> [Records from a collection]:
##############################
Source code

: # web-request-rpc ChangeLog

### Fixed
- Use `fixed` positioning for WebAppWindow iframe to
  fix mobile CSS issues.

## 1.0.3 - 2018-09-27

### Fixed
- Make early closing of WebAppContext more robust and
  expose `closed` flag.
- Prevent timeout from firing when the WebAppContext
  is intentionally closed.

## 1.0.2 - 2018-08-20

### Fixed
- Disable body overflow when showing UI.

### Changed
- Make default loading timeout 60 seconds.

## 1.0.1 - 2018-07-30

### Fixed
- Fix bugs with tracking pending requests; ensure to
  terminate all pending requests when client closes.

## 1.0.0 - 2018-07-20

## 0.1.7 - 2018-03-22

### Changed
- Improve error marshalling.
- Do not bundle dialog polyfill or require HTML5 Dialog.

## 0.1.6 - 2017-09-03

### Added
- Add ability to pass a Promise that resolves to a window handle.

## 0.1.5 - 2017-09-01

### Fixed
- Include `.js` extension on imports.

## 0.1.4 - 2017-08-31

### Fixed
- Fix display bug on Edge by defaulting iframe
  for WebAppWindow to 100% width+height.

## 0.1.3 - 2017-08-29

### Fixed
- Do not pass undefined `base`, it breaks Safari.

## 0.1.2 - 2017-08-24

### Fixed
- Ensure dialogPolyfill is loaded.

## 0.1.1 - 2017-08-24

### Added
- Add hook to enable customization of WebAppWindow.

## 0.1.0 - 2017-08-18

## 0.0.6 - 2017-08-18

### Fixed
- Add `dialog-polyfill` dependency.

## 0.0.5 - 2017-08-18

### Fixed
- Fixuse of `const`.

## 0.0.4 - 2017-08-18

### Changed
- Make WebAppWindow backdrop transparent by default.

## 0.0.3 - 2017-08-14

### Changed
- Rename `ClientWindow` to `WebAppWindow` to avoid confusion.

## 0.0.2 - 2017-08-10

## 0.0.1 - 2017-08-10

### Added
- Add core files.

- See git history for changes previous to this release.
##############################
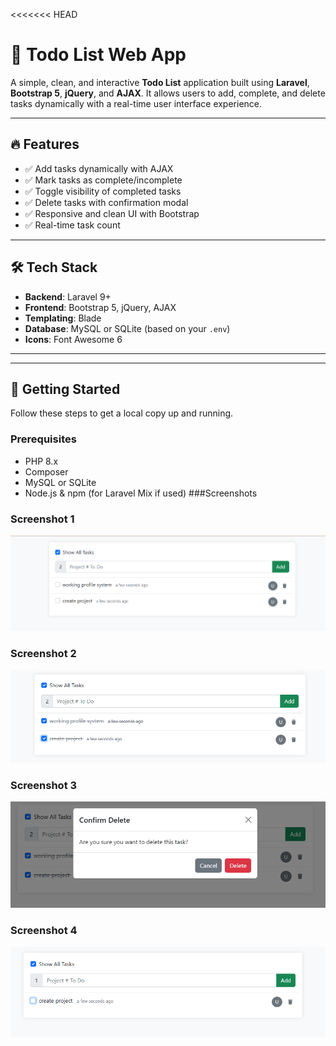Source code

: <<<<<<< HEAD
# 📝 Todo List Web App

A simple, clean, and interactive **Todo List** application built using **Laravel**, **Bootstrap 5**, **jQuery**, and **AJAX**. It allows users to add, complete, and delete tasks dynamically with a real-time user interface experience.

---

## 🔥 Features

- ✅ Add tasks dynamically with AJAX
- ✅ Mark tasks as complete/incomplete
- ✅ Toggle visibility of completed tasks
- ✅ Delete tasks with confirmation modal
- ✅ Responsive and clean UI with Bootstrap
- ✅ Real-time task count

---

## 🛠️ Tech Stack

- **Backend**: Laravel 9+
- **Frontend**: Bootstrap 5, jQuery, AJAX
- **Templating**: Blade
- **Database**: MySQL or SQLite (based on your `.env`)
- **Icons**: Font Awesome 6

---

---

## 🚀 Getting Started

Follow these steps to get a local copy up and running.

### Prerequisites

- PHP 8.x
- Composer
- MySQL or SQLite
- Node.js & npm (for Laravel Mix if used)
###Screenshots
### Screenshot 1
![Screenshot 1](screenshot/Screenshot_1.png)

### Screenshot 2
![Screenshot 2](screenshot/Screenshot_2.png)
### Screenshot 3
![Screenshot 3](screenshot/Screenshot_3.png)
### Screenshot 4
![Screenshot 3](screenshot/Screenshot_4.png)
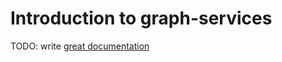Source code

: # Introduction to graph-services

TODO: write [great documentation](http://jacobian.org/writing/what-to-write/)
##############################
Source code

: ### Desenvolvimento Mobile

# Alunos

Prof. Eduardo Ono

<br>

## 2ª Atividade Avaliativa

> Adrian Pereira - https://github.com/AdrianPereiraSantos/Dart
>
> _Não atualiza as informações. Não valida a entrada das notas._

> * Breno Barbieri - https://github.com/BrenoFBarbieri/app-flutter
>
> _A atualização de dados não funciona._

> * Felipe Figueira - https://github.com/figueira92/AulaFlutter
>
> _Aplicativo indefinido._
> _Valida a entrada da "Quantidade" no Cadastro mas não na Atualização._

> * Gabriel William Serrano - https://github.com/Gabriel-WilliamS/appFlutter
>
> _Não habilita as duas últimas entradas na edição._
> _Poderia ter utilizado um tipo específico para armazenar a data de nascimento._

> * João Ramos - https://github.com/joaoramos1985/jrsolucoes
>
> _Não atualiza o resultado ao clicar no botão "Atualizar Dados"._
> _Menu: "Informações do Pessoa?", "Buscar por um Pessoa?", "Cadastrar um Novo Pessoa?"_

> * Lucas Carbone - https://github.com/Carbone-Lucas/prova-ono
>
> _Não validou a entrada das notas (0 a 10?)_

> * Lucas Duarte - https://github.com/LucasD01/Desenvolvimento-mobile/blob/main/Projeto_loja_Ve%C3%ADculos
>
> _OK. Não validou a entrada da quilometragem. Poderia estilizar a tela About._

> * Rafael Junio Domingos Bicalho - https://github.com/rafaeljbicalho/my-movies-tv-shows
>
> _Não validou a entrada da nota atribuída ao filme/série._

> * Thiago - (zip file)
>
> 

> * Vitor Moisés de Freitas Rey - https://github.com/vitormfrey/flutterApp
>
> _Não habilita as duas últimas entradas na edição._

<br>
##############################
> [YOUR ASSIGNMENT]: Your task is to collect every line above that contains the word "iframe".

> [EXERCISE ANSWER]:
- Use `fixed` positioning for WebAppWindow iframe to
- Fix display bug on Edge by defaulting iframe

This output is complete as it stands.